Data shown:
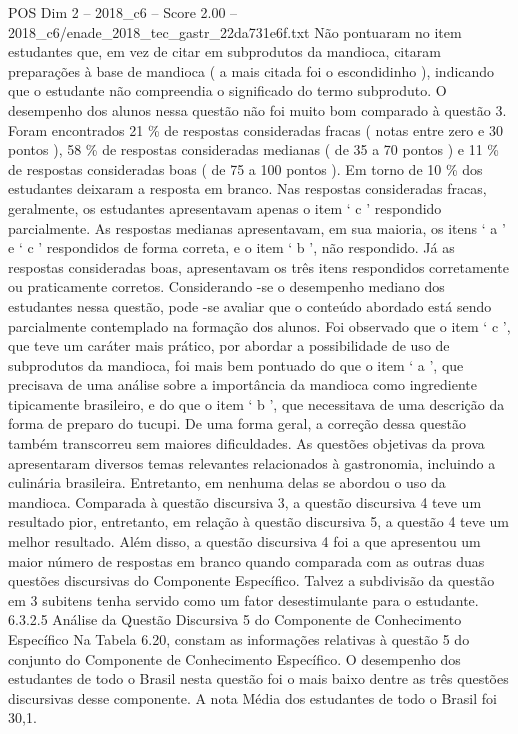 \begin{textsample}{POS Dim 2 – 2018\_c6 – Score 2.00 – 2018\_c6/enade\_2018\_tec\_gastr\_22da731e6f.txt}
Não pontuaram no item estudantes que, em vez de citar em subprodutos da mandioca, citaram preparações à base de mandioca ( a mais citada foi o escondidinho ), indicando que o estudante não compreendia o significado do termo subproduto.
O desempenho dos alunos nessa questão não foi muito bom comparado à questão 3.
Foram encontrados 21 \% de respostas consideradas fracas ( notas entre zero e 30 pontos ), 58 \% de respostas consideradas medianas ( de 35 a 70 pontos ) e 11 \% de respostas consideradas boas ( de 75 a 100 pontos ).
Em torno de 10 \% dos estudantes deixaram a resposta em branco.
Nas respostas consideradas fracas, geralmente, os estudantes apresentavam apenas o item ‘ c ’ respondido parcialmente.
As respostas medianas apresentavam, em sua maioria, os itens ‘ a ’ e ‘ c ’ respondidos de forma correta, e o item ‘ b ’, não respondido.
Já as respostas consideradas boas, apresentavam os três itens respondidos corretamente ou praticamente corretos.
Considerando -se o desempenho mediano dos estudantes nessa questão, pode -se avaliar que o conteúdo abordado está sendo parcialmente contemplado na formação dos alunos.
Foi observado que o item ‘ c ’, que teve um caráter mais prático, por abordar a possibilidade de uso de subprodutos da mandioca, foi mais bem pontuado do que o item ‘ a ’, que precisava de uma análise sobre a importância da mandioca como ingrediente tipicamente brasileiro, e do que o item ‘ b ’, que necessitava de uma descrição da forma de preparo do tucupi.
De uma forma geral, a correção dessa questão também transcorreu sem maiores dificuldades.
As questões objetivas da prova apresentaram diversos temas relevantes relacionados à gastronomia, incluindo a culinária brasileira.
Entretanto, em nenhuma delas se abordou o uso da mandioca.
Comparada à questão discursiva 3, a questão discursiva 4 teve um resultado pior, entretanto, em relação à questão discursiva 5, a questão 4 teve um melhor resultado.
Além disso, a questão discursiva 4 foi a que apresentou um maior número de respostas em branco quando comparada com as outras duas questões discursivas do Componente Específico.
Talvez a subdivisão da questão em 3 subitens tenha servido como um fator desestimulante para o estudante. 6.3.2.5 Análise da Questão Discursiva 5 do Componente de Conhecimento Específico Na Tabela 6.20, constam as informações relativas à questão 5 do conjunto do Componente de Conhecimento Específico.
O desempenho dos estudantes de todo o Brasil nesta questão foi o mais baixo dentre as três questões discursivas desse componente.
A nota Média dos estudantes de todo o Brasil foi 30,1.

\end{textsample}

What is being asked: Look through the material above and print exactly the lines from the one containing "Já as respostas" to the one containing "Talvez a subdivisão", both included, and nothing more.

Response area:
Já as respostas consideradas boas, apresentavam os três itens respondidos corretamente ou praticamente corretos.
Considerando -se o desempenho mediano dos estudantes nessa questão, pode -se avaliar que o conteúdo abordado está sendo parcialmente contemplado na formação dos alunos.
Foi observado que o item ‘ c ’, que teve um caráter mais prático, por abordar a possibilidade de uso de subprodutos da mandioca, foi mais bem pontuado do que o item ‘ a ’, que precisava de uma análise sobre a importância da mandioca como ingrediente tipicamente brasileiro, e do que o item ‘ b ’, que necessitava de uma descrição da forma de preparo do tucupi.
De uma forma geral, a correção dessa questão também transcorreu sem maiores dificuldades.
As questões objetivas da prova apresentaram diversos temas relevantes relacionados à gastronomia, incluindo a culinária brasileira.
Entretanto, em nenhuma delas se abordou o uso da mandioca.
Comparada à questão discursiva 3, a questão discursiva 4 teve um resultado pior, entretanto, em relação à questão discursiva 5, a questão 4 teve um melhor resultado.
Além disso, a questão discursiva 4 foi a que apresentou um maior número de respostas em branco quando comparada com as outras duas questões discursivas do Componente Específico.
Talvez a subdivisão da questão em 3 subitens tenha servido como um fator desestimulante para o estudante. 6.3.2.5 Análise da Questão Discursiva 5 do Componente de Conhecimento Específico Na Tabela 6.20, constam as informações relativas à questão 5 do conjunto do Componente de Conhecimento Específico.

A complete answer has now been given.